> WHAT YOU NEED TO DO: Begin at the line containing "### Feel free" in the records below, end at the line containing "BrailleOS is an", and retype each line in that span exactly. No other line and no image should appear.

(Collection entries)
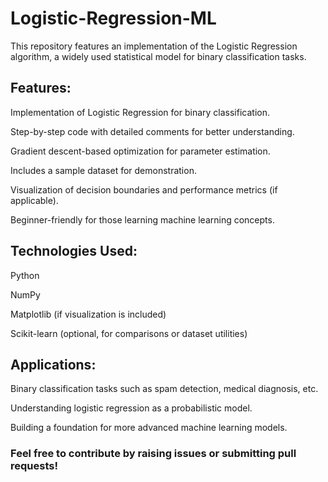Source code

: # Logistic-Regression-ML
This repository features an implementation of the Logistic Regression algorithm, a widely used statistical model for binary classification tasks.

## Features:

Implementation of Logistic Regression for binary classification.

Step-by-step code with detailed comments for better understanding.

Gradient descent-based optimization for parameter estimation.

Includes a sample dataset for demonstration.

Visualization of decision boundaries and performance metrics (if applicable).

Beginner-friendly for those learning machine learning concepts.

## Technologies Used:

Python

NumPy

Matplotlib (if visualization is included)

Scikit-learn (optional, for comparisons or dataset utilities)

## Applications:

Binary classification tasks such as spam detection, medical diagnosis, etc.

Understanding logistic regression as a probabilistic model.

Building a foundation for more advanced machine learning models.

### Feel free to contribute by raising issues or submitting pull requests!
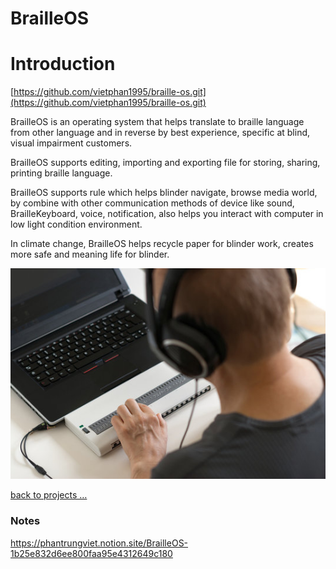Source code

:# BrailleOS

# Introduction

[https://github.com/vietphan1995/braille-os.git](https://github.com/vietphan1995/braille-os.git)

BrailleOS is an operating system that helps translate to braille language from other language and in reverse by best experience, specific at blind, visual impairment customers.

BrailleOS supports editing, importing and exporting file for storing, sharing, printing braille language.

BrailleOS supports rule which helps blinder navigate, browse media world, by combine with other communication methods of device like sound, BrailleKeyboard, voice, notification, also helps you interact with computer in low light condition environment.

In climate change, BrailleOS helps recycle paper for blinder work, creates more safe and meaning life for blinder.

![image.png](image.png)

[back to projects …](https://github.com/vietphan1995/projects)

### Notes
https://phantrungviet.notion.site/BrailleOS-1b25e832d6ee800faa95e4312649c180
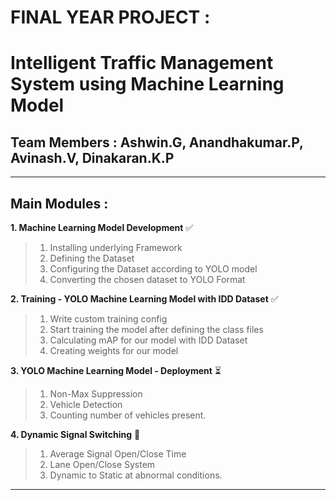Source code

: #                                     **FINAL YEAR PROJECT :**


# **Intelligent Traffic Management System using Machine Learning Model**

##  Team Members : Ashwin.G, Anandhakumar.P, Avinash.V, Dinakaran.K.P

--- 

## **Main Modules** : 

**1. Machine Learning Model Development** ✅
>1. Installing underlying Framework
>2. Defining the Dataset 
>3. Configuring the Dataset according to YOLO model
>4. Converting the chosen dataset to YOLO Format

**2. Training - YOLO Machine Learning Model with IDD Dataset** ✅
>1. Write custom training config
>2. Start training the model after defining the class files
>3. Calculating mAP for our model with IDD Dataset
>4. Creating weights for our model

**3. YOLO Machine Learning Model - Deployment** ⏳
>1. Non-Max Suppression
>2. Vehicle Detection
>2. Counting number of vehicles present.

**4. Dynamic Signal Switching** 🚦
>1. Average Signal Open/Close Time
>2. Lane Open/Close System
>3. Dynamic to Static at abnormal conditions.

---
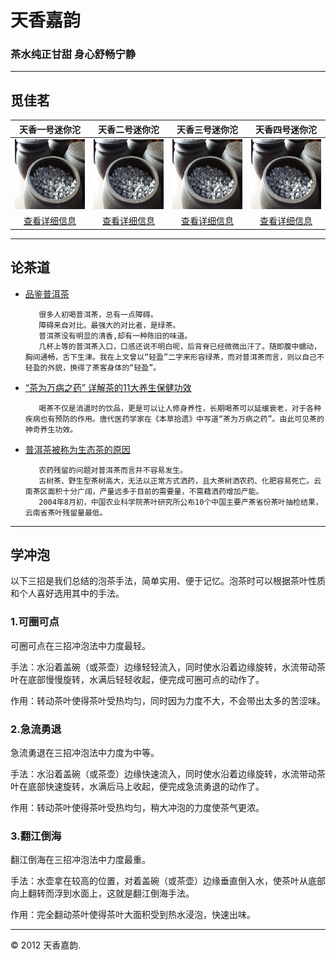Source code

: # 天香嘉韵

### 茶水纯正甘甜 身心舒畅宁静
---

## 觅佳茗

|天香一号迷你沱|天香二号迷你沱|天香三号迷你沱|天香四号迷你沱|
|:---------:|:---------:|:---------:|:---------:|
|![](yyy.jpg)|![](yyy.jpg)|![](yyy.jpg)|![](yyy.jpg)|
|[查看详细信息](http://item.taobao.com/item.htm?spm=0.0.0.0.HoEaIg&id=22013035718)|[查看详细信息](http://item.taobao.com/item.htm?spm=0.0.0.0.HoEaIg&id=22013035718)|[查看详细信息](http://item.taobao.com/item.htm?spm=0.0.0.0.HoEaIg&id=22013035718)|[查看详细信息](http://item.taobao.com/item.htm?spm=0.0.0.0.HoEaIg&id=22013035718)|

---
## 论茶道
* [品鉴普洱茶](品鉴普洱茶.html)

		 很多人初喝普洱茶，总有一点障碍。
		 障碍来自对比。最强大的对比者，是绿茶。
		 普洱茶没有明显的清香,却有一种陈旧的味道。
		 几杯上等的普洱茶入口，口感还说不明白呢，后背脊已经微微出汗了。随即腹中蠕动，胸间通畅，舌下生津。我在上文曾以“轻盈”二字来形容绿茶，而对普洱茶而言，则以自己不轻盈的外貌，换得了茶客身体的“轻盈”。

* [“茶为万病之药” 详解茶的11大养生保健功效](茶为万病之药.html)

	     喝茶不仅是消遣时的饮品，更是可以让人修身养性，长期喝茶可以延缓衰老，对于各种疾病也有预防的作用。唐代医药学家在《本草拾遗》中写道“茶为万病之药”。由此可见茶的神奇养生功效。
	     
* [普洱茶被称为生态茶的原因](普洱茶被称为生态茶的原因.html)
			
		 农药残留的问题对普洱茶而言并不容易发生。
		 古树茶、野生型茶树高大，无法以正常方式洒药，且大茶树洒农药、化肥容易死亡。云南茶区面积十分广阔，产量远多于目前的需要量，不需藉洒药增加产能。
		 2004年8月初，中国农业科学院茶叶研究所公布10个中国主要产茶省份茶叶抽检结果，云南省茶叶残留量最低。

---
## 学冲泡
以下三招是我们总结的泡茶手法，简单实用、便于记忆。泡茶时可以根据茶叶性质和个人喜好选用其中的手法。

### 1.可圈可点
可圈可点在三招冲泡法中力度最轻。

手法：水沿着盖碗（或茶壶）边缘轻轻流入，同时使水沿着边缘旋转，水流带动茶叶在底部慢慢旋转，水满后轻轻收起，便完成可圈可点的动作了。

作用：转动茶叶使得茶叶受热均匀，同时因为力度不大，不会带出太多的苦涩味。

### 2.急流勇退
急流勇退在三招冲泡法中力度为中等。

手法：水沿着盖碗（或茶壶）边缘快速流入，同时使水沿着边缘旋转，水流带动茶叶在底部快速旋转，水满后马上收起，便完成急流勇退的动作了。

作用：转动茶叶使得茶叶受热均匀，稍大冲泡的力度使茶气更浓。

### 3.翻江倒海
翻江倒海在三招冲泡法中力度最重。

手法：水壶拿在较高的位置，对着盖碗（或茶壶）边缘垂直倒入水，使茶叶从底部向上翻转而浮到水面上，这就是翻江倒海手法。

作用：完全翻动茶叶使得茶叶大面积受到热水浸泡，快速出味。

---
© 2012 天香嘉韵.


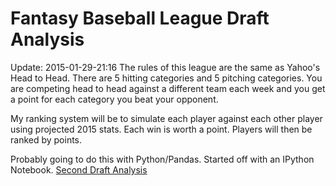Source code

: # Fantasy Baseball League Draft Analysis

Update: 2015-01-29-21:16
The rules of this league are the same as Yahoo's Head to Head.
There are 5 hitting categories and 5 pitching categories.
You are competing head to head against a different team each week and you
get a point for each category you beat your opponent.

My ranking system will be to simulate each player against each other player using
projected 2015 stats. Each win is worth a point.
Players will then be ranked by points.

Probably going to do this with Python/Pandas.
Started off with an IPython Notebook.
[Second Draft Analysis](http://nbviewer.ipython.org/github/eihli/baseball-fantasy-draft/blob/master/Simulated-Rankings.ipynb)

> ANSWER BOX:
### Feel free to contribute by raising issues or submitting pull requests!
Source code

:# BrailleOS

# Introduction

[https://github.com/vietphan1995/braille-os.git](https://github.com/vietphan1995/braille-os.git)

BrailleOS is an operating system that helps translate to braille language from other language and in reverse by best experience, specific at blind, visual impairment customers.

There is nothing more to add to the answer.